Morning Greeting to the King
The translators follow a daily rhythm. Each morning they come to greet Ptolemy. The greeting is not ceremonial necessity. It is the structure that organizes the working day. They acknowledge the king who has set up the conditions for their work, who has given them the library island at Pharos, who has provided for their needs. The greeting is also the beginning of prayer.
After greeting the king they wash their hands in the sea and pray. The washing is not hygiene. It is the act of purification that precedes contact with the sacred. The hands that will touch the Torah text need to be clean not from ordinary dirt but from ordinary time, from the accumulated small compromises and distractions of a human morning. The sea water is the largest available washing, the complete immersion of the hands in the element that Israel crossed to reach the land where the Torah was first given.
Then they pray. And then they work.
Translation as Sacred Discipline
The text they are translating is not a text that can be approached casually. Demetrius was right that previous translations had been careless.

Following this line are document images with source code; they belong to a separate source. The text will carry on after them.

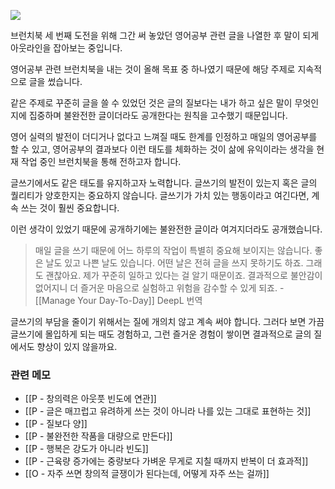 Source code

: ![](https://i.imgur.com/NUQ7l3x.png)

브런치북 세 번째 도전을 위해 그간 써 놓았던 영어공부 관련 글을 나열한 후 말이 되게 아웃라인을 잡아보는 중입니다.

영어공부 관련 브런치북을 내는 것이 올해 목표 중 하나였기 때문에 해당 주제로 지속적으로 글을 썼습니다. 

같은 주제로 꾸준히 글을 쓸 수 있었던 것은 글의 질보다는 내가 하고 싶은 말이 무엇인지에 집중하며 불완전한 글이더라도 공개한다는 원칙을 고수했기 때문입니다.

영어 실력의 발전이 더디거나 없다고 느껴질 때도 한계를 인정하고 매일의 영어공부를 할 수 있고, 영어공부의 결과보다 이런 태도를 체화하는 것이 삶에 유익이라는 생각을 현재 작업 중인 브런치북을 통해 전하고자 합니다.

글쓰기에서도 같은 태도를 유지하고자 노력합니다. 글쓰기의 발전이 있는지 혹은 글의 퀄리티가 양호한지는 중요하지 않습니다. 글쓰기가 가치 있는 행동이라고 여긴다면, 계속 쓰는 것이 훨씬 중요합니다. 

이런 생각이 있었기 때문에 공개하기에는 불완전한 글이라 여겨지더라도 공개했습니다. 

>매일 글을 쓰기 때문에 어느 하루의 작업이 특별히 중요해 보이지는 않습니다. 좋은 날도 있고 나쁜 날도 있습니다. 어떤 날은 전혀 글을 쓰지 못하기도 하죠. 그래도 괜찮아요. 제가 꾸준히 일하고 있다는 걸 알기 때문이죠. 결과적으로 불안감이 없어지니 더 즐거운 마음으로 실험하고 위험을 감수할 수 있게 되죠. - [[Manage Your Day-To-Day]] DeepL 번역

글쓰기의 부담을 줄이기 위해서는 질에 개의치 않고 계속 써야 합니다. 그러다 보면 가끔 글쓰기에 몰입하게 되는 때도 경험하고, 그런 즐거운 경험이 쌓이면 결과적으로 글의 질에서도 향상이 있지 않을까요.


### 관련 메모
- [[P - 창의력은 아웃풋 빈도에 연관]]
- [[P - 글은 매끄럽고 유려하게 쓰는 것이 아니라 나를 있는 그대로 표현하는 것]]
- [[P - 질보다 양]]
- [[P - 불완전한 작품을 대량으로 만든다]]
- [[P - 행복은 강도가 아니라 빈도]]
- [[P - 근육량 증가에는 중량보다 가벼운 무게로 지칠 때까지 반복이 더 효과적]]
- [[O - 자주 쓰면 창의적 글쟁이가 된다는데, 어떻게 자주 쓰는 걸까]]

The carelessness came from treating the text as a document to be conveyed rather than a living thing to be hosted carefully in a new language.
The translators work slowly. They consult with each other on each phrase. They argue about the right way to carry a Hebrew word into Greek without losing the weight that the Hebrew word carries for a person who has grown up inside the tradition. Some words do not travel easily. Some require a Greek phrase where the Hebrew has a single word. Some require a choice between two Greek words where the Hebrew contains both meanings simultaneously.

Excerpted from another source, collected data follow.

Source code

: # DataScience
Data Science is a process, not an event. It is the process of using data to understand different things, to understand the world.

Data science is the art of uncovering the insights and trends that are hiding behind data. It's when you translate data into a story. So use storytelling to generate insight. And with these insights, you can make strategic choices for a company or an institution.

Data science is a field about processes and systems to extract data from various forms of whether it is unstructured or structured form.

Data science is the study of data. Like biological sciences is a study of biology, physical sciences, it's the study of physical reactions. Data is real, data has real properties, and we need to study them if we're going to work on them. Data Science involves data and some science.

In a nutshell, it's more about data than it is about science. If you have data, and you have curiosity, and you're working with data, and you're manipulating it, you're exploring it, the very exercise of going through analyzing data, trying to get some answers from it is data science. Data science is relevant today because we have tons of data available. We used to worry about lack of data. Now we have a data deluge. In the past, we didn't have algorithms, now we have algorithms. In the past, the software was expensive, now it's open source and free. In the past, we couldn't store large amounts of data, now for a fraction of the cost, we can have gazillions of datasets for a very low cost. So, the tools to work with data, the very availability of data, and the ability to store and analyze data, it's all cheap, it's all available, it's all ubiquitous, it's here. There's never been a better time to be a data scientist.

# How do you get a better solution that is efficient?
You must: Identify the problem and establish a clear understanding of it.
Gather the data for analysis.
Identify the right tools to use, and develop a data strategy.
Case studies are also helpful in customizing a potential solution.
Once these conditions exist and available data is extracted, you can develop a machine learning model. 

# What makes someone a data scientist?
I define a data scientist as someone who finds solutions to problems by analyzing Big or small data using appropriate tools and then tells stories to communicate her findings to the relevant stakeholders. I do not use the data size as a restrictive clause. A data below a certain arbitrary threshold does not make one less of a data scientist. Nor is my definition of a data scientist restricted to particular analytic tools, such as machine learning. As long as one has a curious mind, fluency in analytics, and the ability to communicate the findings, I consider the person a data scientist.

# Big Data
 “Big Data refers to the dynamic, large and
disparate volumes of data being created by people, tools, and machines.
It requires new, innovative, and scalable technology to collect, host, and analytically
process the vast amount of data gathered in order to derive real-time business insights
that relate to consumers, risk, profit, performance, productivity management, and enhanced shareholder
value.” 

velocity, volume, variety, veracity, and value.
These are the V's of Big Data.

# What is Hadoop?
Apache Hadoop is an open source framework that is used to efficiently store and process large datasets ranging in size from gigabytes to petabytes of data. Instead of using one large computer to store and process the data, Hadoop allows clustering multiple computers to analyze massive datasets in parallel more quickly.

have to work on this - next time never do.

The discipline of morning washing and prayer is the support structure for this kind of careful work. A translator who approaches the text already centered, already oriented toward the source that the text is trying to convey, will make different choices than one who approaches it as a linguistic problem to be solved efficiently. The ritual is not separate from the translation. It is the condition that makes translation possible.
What the Royal Care Provided
Demetrius told Ptolemy that the Jewish texts had suffered from the absence of royal care. What he meant was that texts without institutional protection get distorted over time, copied carelessly, interpreted by people who lack the training to handle them properly, assigned to translators who will work quickly rather than well.

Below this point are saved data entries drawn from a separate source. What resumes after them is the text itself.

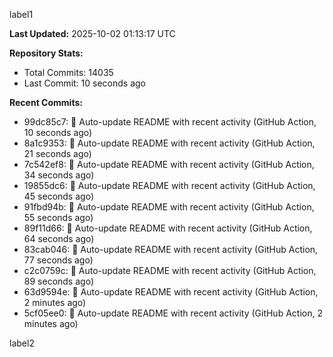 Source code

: 
label1 
<!-- ACTIVITY_START -->
**Last Updated:** 2025-10-02 01:13:17 UTC

**Repository Stats:**
- Total Commits: 14035
- Last Commit: 10 seconds ago

**Recent Commits:**
- 99dc85c7: 🤖 Auto-update README with recent activity (GitHub Action, 10 seconds ago)
- 8a1c9353: 🤖 Auto-update README with recent activity (GitHub Action, 21 seconds ago)
- 7c542ef8: 🤖 Auto-update README with recent activity (GitHub Action, 34 seconds ago)
- 19855dc6: 🤖 Auto-update README with recent activity (GitHub Action, 45 seconds ago)
- 91fbd94b: 🤖 Auto-update README with recent activity (GitHub Action, 55 seconds ago)
- 89f11d66: 🤖 Auto-update README with recent activity (GitHub Action, 64 seconds ago)
- 83cab046: 🤖 Auto-update README with recent activity (GitHub Action, 77 seconds ago)
- c2c0759c: 🤖 Auto-update README with recent activity (GitHub Action, 89 seconds ago)
- 63d9594e: 🤖 Auto-update README with recent activity (GitHub Action, 2 minutes ago)
- 5cf05ee0: 🤖 Auto-update README with recent activity (GitHub Action, 2 minutes ago)
<!-- ACTIVITY_END -->

label2
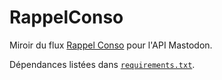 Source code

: # RappelConso

Miroir du flux [Rappel Conso](https://rappel.conso.gouv.fr/) pour l'API
Mastodon.

Dépendances listées dans [`requirements.txt`](requirements.txt).
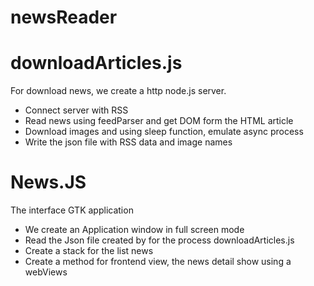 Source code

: # newsReader

# downloadArticles.js

For download news, we create a http node.js server. 
-	Connect server with RSS 
-	Read news using feedParser and get DOM form the HTML article 
-	Download images  and using sleep function, emulate async process 
-	Write the json file with RSS data and image names 

# News.JS

The interface GTK application 

- We create an Application window in full screen mode 
- Read the Json file created by for the process downloadArticles.js
- Create a stack for the list news
- Create a method for frontend view, the news detail show using a webViews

The royal care that Ptolemy now provides is not only financial. It is the declaration that this work matters enough to do correctly. The island at Pharos, the daily provisions, the banquet conversations, the king's genuine engagement with the wisdom being offered: all of these create conditions in which the translators can work at the pace and depth that the text requires.
When they finish, seventy-two translators who worked separately produce identical texts. The Letter of Aristeas presents this as the proof of divine involvement, the sign that the work was not only human scholarship but something that the same will that gave the Torah at Sinai was now carrying into Greek. The daily washing and prayer and slow careful work were the human end of a process that required a divine companion to complete.